情報共有環境や会計システムは刷新した一方で、オンプレミスの基幹システムが変革の足を引っ張るかたちになっていた

 こうした数々の課題を解消すべく、同社ではクラウドインテグレータのROITの協力を受けて、Power Platform/PowerApps活用の取り組みを開始した。ROITが用意しているCRMやSFAのテンプレートを利用して販売管理業務を実装し、さらにPower BIのダッシュボードなどを利用して営業案件の状況を可視化できるようにしたという。ROIT 社長の柿崎直紀氏は、そのポイントと将来像を次のように説明する。

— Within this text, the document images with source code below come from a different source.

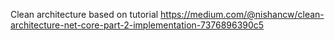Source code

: Clean architecture 
based on tutorial https://medium.com/@nishancw/clean-architecture-net-core-part-2-implementation-7376896390c5
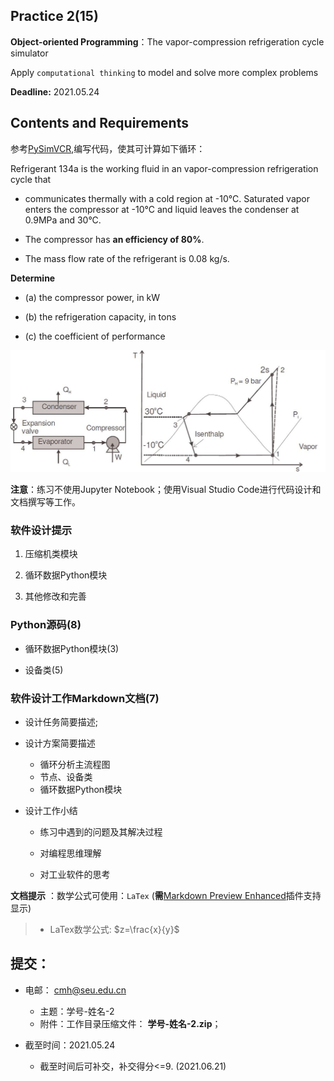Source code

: ## Practice 2(15)

**Object-oriented Programming**：The  vapor-compression refrigeration  cycle simulator 

Apply `computational thinking` to model and solve more complex problems

**Deadline:**  2021.05.24

## Contents and Requirements

参考[PySimVCR](https://github.com/PySEE/PySimVCR),编写代码，使其可计算如下循环：

Refrigerant 134a is the working fluid in an vapor-compression refrigeration cycle that 

* communicates thermally with a cold region at -10°C. Saturated vapor enters the compressor at -10°C and liquid leaves the condenser at 0.9MPa and 30°C. 

* The compressor has **an efficiency of 80%**. 

* The mass flow rate of the refrigerant is 0.08 kg/s. 

**Determine**

 * (a) the compressor power, in kW
 
 * (b) the refrigeration capacity, in tons
 
 * (c) the coefficient of performance

 ![](img/example725.jpg)

**注意**：练习不使用Jupyter Notebook；使用Visual Studio Code进行代码设计和文档撰写等工作。

### 软件设计提示

1. 压缩机类模块

2. 循环数据Python模块

3. 其他修改和完善

### Python源码(8)

* 循环数据Python模块(3)

* 设备类(5)
 
### 软件设计工作Markdown文档(7)

* 设计任务简要描述;

* 设计方案简要描述
  * 循环分析主流程图  
  * 节点、设备类
  * 循环数据Python模块
  
* 设计工作小结
   
    *  练习中遇到的问题及其解决过程 

    *  对编程思维理解
    
    *  对工业软件的思考
  
 **文档提示** ：数学公式可使用：`LaTex` (**需**[Markdown Preview Enhanced](https://shd101wyy.github.io/markdown-preview-enhanced/#/zh-cn/)插件支持显示)

>* LaTex数学公式: $z=\frac{x}{y}$

## 提交：

* 电邮： cmh@seu.edu.cn
  * 主题：学号-姓名-2
  * 附件：工作目录压缩文件： **学号-姓名-2.zip**；

* 截至时间：2021.05.24
  * 截至时间后可补交，补交得分<=9. (2021.06.21)


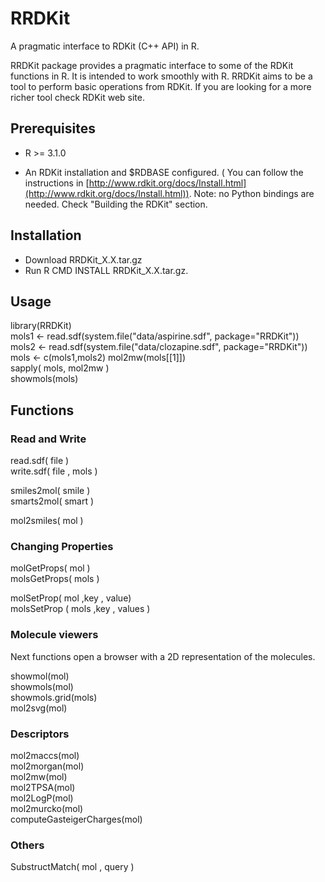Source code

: RRDKit
======

A pragmatic interface to RDKit (C++ API) in R.

RRDKit package provides a pragmatic interface to some of the RDKit functions in R. It is intended to work smoothly with R. RRDKit aims to be a tool to perform
basic operations from RDKit. If you are looking for a more richer tool check RDKit web site.


## Prerequisites

* R >= 3.1.0 

* An RDKit installation and $RDBASE configured. ( You can follow the
  instructions in [http://www.rdkit.org/docs/Install.html](http://www.rdkit.org/docs/Install.html)). Note: no Python bindings are needed. Check "Building the RDKit" section.
  
## Installation

* Download RRDKit_X.X.tar.gz
* Run R CMD INSTALL RRDKit_X.X.tar.gz.
  
## Usage

library(RRDKit)  
mols1 <- read.sdf(system.file("data/aspirine.sdf", package="RRDKit"))  
mols2 <- read.sdf(system.file("data/clozapine.sdf", package="RRDKit"))  
mols <- c(mols1,mols2)
mol2mw(mols[[1]])   
sapply( mols, mol2mw )  
showmols(mols)  

## Functions

### Read and Write
read.sdf( file )  
write.sdf( file , mols )  

smiles2mol( smile )  
smarts2mol( smart )  

mol2smiles( mol )  

### Changing Properties
molGetProps( mol )  
molsGetProps( mols )  

molSetProp( mol  ,key , value)  
molsSetProp ( mols  ,key , values )  

### Molecule viewers 

Next functions open a browser with a 2D representation of the molecules.

showmol(mol)  
showmols(mol)  
showmols.grid(mols)  
mol2svg(mol)   

### Descriptors
mol2maccs(mol)  
mol2morgan(mol)  
mol2mw(mol)  
mol2TPSA(mol)  
mol2LogP(mol)  
mol2murcko(mol)  
computeGasteigerCharges(mol)  

### Others
SubstructMatch(  mol , query )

 「これまでの実績をもとに、SFAでは表示項目を必要最低限に絞った。またOutlookとの連携により、コンタクト履歴などの蓄積された情報をタイムライン表示したり、Teamsとの連携による情報共有、Wordテンプレートを活用した見積書の作成なども行える。加えて、会計freeeとの連携や電子稟議システムの導入も予定している。将来的には在庫管理とも連携し、山忠HDの基幹業務をすべてクラウド化していく」(ROIT 社長の柿崎直紀氏)

PowerBIによる案件管理ダッシュボード

 今後はさらに顧客とのコミュニケーション内容の共有/可視化、営業担当者のモバイルデバイスからの伝票入力、PowerAppsやPowerBIへのデータ取り込みによる業務の可視化を推進する。こうした取り組みを通じて、早期に“業務PDCA”への対応を図るとともに、ビジネス環境の変化にも追随できるようにする考えだ。

 DXの「ステップ1」として、2020年10月からPowerAppsによる販売業務・在庫管理の実装を進めており、3カ月間で開発した後に3カ月間でテスト、並行運用、移行を行う。これと同様に、2021年4月からの「ステップ2」では発注・仕入業務の実装に取り組む計画だ。

PowerAppsを使った基幹業務の実装を推進中。SNS連携やクラウド連携といった目標も掲げる

 日本マイクロソフト パートナー事業本部パートナー営業統括本部SMC/SMBパートナー営業本部 シニアクラウドセールスマネージャーの中嶋信行氏は、「Dynamicsを利用しなくても、PowerAppsを使ってオンプレミスの基幹業務をクラウド活用できるようにしてしまい、また会計FreeeともPower Platform経由で連携させてしまった事例。“Power PlatformとTeamsがあればすべてが可能になってしまう”という刺激的な取り組みだ」と評した。